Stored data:
____

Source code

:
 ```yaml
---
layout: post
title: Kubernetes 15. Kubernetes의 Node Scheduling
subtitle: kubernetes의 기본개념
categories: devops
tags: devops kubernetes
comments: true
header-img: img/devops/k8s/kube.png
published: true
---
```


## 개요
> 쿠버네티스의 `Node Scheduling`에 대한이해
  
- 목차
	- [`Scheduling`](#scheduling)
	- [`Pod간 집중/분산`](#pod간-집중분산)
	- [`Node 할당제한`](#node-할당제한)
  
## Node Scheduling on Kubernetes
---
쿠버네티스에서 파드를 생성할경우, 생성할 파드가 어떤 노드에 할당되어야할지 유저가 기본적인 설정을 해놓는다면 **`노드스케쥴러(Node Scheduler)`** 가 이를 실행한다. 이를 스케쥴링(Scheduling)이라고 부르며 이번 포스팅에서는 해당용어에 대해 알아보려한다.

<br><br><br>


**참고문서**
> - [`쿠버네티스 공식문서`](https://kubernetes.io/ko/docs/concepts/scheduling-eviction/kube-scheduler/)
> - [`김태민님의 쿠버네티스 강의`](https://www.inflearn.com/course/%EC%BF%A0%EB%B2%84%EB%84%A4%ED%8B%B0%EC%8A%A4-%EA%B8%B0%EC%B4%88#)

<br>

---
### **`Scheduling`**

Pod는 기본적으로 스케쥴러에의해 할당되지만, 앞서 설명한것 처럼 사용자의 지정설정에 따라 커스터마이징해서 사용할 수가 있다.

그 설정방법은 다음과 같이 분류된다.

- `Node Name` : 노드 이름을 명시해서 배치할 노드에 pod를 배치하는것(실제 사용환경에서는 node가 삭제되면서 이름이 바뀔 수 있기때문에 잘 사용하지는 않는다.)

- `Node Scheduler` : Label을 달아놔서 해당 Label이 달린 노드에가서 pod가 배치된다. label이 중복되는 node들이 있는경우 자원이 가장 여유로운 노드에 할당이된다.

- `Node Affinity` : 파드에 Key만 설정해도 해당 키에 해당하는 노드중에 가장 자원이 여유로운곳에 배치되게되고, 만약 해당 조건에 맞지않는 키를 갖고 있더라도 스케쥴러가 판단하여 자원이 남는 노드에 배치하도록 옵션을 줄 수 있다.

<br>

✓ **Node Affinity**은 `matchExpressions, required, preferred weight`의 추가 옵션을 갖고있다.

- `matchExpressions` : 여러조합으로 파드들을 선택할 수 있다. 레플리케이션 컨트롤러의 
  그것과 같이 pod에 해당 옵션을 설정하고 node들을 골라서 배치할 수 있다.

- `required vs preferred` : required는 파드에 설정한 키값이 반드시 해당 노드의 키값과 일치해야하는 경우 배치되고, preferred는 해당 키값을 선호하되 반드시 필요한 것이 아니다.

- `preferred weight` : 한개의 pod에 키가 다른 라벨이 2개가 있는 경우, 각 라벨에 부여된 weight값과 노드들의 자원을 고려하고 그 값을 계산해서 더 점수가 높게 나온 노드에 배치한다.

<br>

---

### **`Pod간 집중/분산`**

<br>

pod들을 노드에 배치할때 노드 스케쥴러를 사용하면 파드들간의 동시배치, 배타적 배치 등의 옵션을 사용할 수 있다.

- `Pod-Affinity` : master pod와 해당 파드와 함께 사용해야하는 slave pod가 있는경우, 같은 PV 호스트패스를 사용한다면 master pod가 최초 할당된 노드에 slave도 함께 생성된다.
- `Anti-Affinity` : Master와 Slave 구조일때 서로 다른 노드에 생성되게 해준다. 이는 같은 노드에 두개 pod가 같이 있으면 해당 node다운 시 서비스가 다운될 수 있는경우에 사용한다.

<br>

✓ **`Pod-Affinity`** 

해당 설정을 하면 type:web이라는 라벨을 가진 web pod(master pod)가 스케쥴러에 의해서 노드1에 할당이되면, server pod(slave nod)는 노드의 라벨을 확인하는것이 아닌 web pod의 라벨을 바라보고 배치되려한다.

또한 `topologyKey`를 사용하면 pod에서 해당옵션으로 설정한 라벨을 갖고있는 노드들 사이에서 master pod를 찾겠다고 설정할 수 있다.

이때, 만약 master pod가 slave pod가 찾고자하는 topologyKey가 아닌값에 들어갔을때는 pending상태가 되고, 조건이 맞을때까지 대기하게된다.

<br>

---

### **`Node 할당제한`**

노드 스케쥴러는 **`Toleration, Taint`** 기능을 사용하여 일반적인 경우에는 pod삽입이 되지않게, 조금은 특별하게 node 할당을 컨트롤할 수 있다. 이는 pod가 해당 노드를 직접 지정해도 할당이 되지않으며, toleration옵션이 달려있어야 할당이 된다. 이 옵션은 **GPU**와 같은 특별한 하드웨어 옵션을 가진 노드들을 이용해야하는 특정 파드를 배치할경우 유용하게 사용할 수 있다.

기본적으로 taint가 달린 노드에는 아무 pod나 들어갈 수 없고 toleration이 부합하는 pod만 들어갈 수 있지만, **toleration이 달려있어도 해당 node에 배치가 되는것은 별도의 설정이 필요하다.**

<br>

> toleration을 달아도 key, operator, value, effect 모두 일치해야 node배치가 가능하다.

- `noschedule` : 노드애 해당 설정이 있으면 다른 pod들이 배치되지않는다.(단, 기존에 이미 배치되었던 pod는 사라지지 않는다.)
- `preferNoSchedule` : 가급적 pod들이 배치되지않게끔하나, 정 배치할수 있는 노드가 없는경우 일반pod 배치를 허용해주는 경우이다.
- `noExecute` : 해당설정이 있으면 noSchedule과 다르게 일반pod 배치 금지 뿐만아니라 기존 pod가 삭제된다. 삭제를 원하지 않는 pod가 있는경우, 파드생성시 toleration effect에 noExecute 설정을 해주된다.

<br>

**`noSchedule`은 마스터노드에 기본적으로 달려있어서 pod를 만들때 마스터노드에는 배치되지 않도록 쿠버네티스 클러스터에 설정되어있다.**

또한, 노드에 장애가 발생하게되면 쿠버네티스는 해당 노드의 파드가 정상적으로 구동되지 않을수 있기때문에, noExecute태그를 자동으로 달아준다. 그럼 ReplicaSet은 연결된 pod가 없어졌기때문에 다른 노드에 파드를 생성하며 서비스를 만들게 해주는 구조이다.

____

The answer must be a single number: the count of lines in the data that include the word "pod를".

3